Der Ursprung der asiatischen Kampfkünste und damit auch die Wurzeln des Jiu Jitsu sind heute nicht mehr genau nachvollziehbar.
Die Datierungen reichen vom 5. Jh. v. Chr. bis zum 3. Jh. n. Chr. Auch die Frage nach dem "Wo" ist nicht wirklich zu klären. Unumstritten ist jedoch, daß Indien und/oder China hierfür in Frage kommen. Mehr als Fakten ranken sich zahlreiche Mythen und Sagen um die Entstehung der asiatischen Kampfkünste.
So gilt der indische Mönch "Bodhidharma", Schutzpatron vieler japanischer Kampfsportler, als verantworlich für die Entwicklung.

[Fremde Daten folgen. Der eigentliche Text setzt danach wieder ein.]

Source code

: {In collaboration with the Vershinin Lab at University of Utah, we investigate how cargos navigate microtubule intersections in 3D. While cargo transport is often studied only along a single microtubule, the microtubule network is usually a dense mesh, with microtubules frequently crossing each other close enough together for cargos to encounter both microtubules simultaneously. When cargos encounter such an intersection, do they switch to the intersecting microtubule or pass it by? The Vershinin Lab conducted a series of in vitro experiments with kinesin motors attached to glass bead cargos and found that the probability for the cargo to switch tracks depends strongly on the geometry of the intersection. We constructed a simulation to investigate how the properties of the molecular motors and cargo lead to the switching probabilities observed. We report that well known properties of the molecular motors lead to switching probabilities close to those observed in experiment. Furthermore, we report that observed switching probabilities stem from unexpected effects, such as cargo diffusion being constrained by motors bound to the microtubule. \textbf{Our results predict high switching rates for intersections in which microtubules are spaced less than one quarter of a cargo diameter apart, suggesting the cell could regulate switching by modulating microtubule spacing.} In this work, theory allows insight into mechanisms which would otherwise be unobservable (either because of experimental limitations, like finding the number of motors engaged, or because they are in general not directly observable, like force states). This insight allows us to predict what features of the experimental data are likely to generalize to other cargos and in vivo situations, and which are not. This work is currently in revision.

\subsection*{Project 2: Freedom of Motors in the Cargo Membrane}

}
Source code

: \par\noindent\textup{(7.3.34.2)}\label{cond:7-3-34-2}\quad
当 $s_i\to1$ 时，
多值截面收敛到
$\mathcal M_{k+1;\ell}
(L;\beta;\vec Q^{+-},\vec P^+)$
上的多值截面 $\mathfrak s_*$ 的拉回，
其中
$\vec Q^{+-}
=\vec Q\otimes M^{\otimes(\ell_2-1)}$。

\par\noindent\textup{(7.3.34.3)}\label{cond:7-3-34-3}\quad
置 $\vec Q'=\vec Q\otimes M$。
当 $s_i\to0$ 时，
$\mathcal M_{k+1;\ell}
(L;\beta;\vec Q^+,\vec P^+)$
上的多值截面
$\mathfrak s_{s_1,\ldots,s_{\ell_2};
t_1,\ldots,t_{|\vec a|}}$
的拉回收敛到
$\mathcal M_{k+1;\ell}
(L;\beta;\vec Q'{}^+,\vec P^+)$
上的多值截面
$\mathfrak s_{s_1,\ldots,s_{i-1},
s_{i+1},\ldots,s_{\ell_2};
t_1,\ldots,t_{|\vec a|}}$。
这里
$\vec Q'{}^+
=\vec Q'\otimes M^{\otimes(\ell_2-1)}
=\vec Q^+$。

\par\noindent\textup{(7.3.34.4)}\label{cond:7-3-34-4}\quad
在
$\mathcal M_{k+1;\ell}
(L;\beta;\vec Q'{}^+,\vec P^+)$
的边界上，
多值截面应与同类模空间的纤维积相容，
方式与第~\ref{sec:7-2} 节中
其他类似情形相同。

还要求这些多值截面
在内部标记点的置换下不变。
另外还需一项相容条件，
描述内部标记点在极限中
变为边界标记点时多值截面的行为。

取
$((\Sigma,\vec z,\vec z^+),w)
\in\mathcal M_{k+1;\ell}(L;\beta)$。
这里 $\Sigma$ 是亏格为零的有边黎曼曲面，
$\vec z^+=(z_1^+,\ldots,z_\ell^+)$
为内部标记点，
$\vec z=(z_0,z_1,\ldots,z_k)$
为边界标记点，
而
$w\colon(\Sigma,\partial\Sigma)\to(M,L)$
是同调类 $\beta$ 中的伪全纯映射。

Er soll auf seinen Reisen durch Asien auch das Shaolin-Kloster besucht haben. Dort lehrte er eine neue, direkte Art des Buddhismus, die lange Zeiträume statischer Meditation beinhaltet. So soll er selbst neun Jahre die Wand einer Höhle betrachtet und dem "Kreischen der Ameisen" gelauscht haben.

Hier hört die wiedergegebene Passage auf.